So, when multiplying out the fermionic terms, we just move the operators by anticommuting and ignore any anticommutators that appear because these terms will be zero or give forward scattering.

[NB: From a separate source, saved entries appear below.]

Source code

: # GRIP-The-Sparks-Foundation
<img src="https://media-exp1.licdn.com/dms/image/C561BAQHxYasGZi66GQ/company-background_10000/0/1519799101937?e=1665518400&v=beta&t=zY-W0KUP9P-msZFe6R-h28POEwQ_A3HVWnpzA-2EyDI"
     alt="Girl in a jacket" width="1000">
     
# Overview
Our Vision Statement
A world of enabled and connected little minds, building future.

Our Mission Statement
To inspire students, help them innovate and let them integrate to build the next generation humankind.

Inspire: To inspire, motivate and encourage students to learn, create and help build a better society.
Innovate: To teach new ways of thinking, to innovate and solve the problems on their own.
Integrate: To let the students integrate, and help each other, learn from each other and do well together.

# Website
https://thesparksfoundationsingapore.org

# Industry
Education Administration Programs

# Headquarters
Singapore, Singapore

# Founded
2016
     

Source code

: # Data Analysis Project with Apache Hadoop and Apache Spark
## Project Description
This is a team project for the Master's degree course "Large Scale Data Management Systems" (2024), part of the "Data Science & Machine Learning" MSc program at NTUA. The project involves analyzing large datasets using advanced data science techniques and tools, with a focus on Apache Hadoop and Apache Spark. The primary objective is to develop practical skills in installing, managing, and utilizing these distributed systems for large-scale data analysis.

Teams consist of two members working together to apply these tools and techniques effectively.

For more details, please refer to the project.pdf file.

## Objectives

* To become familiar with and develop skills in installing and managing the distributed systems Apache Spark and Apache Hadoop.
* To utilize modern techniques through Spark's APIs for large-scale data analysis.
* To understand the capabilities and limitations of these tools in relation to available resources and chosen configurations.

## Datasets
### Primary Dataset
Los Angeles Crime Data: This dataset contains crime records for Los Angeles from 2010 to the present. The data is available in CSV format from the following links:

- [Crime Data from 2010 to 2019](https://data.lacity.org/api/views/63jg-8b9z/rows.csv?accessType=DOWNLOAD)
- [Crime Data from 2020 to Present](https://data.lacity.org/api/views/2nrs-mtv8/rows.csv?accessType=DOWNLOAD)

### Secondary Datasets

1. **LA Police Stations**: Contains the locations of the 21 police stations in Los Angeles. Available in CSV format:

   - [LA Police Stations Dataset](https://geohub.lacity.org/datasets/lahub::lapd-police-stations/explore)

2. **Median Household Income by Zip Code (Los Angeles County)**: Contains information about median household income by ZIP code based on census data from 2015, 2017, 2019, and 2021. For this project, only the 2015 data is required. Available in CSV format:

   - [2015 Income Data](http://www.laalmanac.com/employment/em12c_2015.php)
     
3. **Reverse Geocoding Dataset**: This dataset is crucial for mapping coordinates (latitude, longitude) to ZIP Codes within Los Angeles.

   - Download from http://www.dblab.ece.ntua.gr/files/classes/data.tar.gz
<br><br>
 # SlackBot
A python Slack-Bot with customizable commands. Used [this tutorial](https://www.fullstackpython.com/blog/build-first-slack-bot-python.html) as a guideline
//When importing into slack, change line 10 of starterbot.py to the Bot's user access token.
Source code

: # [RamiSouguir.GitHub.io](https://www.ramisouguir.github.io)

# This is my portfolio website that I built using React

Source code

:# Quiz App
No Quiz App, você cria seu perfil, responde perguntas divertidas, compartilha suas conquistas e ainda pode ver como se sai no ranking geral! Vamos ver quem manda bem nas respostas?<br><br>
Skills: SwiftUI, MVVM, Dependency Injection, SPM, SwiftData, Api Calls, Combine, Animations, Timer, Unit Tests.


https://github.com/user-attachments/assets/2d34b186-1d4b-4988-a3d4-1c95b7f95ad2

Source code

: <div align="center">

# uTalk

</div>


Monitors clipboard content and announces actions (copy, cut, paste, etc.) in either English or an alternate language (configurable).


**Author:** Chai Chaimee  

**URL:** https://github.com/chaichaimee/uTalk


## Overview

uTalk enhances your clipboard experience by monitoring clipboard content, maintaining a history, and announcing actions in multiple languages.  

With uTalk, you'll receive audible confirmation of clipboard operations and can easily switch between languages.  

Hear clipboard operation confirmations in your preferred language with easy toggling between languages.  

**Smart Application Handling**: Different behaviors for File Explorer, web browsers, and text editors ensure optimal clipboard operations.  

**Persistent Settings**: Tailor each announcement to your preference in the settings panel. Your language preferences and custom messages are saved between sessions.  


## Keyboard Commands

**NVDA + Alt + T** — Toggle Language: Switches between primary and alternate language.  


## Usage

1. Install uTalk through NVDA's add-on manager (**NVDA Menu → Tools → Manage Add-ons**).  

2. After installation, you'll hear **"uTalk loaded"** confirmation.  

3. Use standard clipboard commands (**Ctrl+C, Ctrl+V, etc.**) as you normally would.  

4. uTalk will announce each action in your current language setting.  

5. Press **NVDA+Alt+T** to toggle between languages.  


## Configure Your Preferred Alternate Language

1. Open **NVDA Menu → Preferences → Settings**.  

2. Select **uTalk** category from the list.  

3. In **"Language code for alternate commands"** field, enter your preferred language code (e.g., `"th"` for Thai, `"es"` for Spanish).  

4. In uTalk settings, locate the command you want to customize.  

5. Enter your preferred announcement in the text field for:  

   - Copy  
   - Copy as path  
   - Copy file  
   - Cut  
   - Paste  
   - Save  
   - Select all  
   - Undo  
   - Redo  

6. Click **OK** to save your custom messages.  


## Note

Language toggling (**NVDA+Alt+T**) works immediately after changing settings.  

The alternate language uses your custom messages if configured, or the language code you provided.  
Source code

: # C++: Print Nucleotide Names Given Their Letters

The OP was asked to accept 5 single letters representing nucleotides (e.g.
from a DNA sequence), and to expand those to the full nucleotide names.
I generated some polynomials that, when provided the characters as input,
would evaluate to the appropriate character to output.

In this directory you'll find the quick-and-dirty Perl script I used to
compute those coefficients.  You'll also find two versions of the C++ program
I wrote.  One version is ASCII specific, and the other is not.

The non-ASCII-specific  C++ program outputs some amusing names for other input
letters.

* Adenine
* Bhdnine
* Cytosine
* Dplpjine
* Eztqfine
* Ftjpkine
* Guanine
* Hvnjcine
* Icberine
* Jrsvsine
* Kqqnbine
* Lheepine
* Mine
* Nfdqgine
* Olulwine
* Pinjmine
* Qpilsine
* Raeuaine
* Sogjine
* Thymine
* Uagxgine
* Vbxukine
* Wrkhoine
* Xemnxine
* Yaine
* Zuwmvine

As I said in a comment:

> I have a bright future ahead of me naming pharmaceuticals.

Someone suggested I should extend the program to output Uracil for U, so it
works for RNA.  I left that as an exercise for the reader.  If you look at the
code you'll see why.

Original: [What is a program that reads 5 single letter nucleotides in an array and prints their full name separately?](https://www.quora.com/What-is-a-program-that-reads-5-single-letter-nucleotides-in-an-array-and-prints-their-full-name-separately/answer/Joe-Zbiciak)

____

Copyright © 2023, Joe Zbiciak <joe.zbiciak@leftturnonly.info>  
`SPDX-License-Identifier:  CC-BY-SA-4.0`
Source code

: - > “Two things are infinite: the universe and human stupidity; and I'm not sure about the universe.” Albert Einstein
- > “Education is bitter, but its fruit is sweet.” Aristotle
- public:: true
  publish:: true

Furthermore, we can ignore any positron operators because the absorption operator $\bar{\psi}_{e^{+}}$ can be moved to the right until it hills the vacuum whilst emission operator $\psi_{e^{+}}$ can be moved to the left by anticommutation until it kills the vacuum bra $\langle S|$. 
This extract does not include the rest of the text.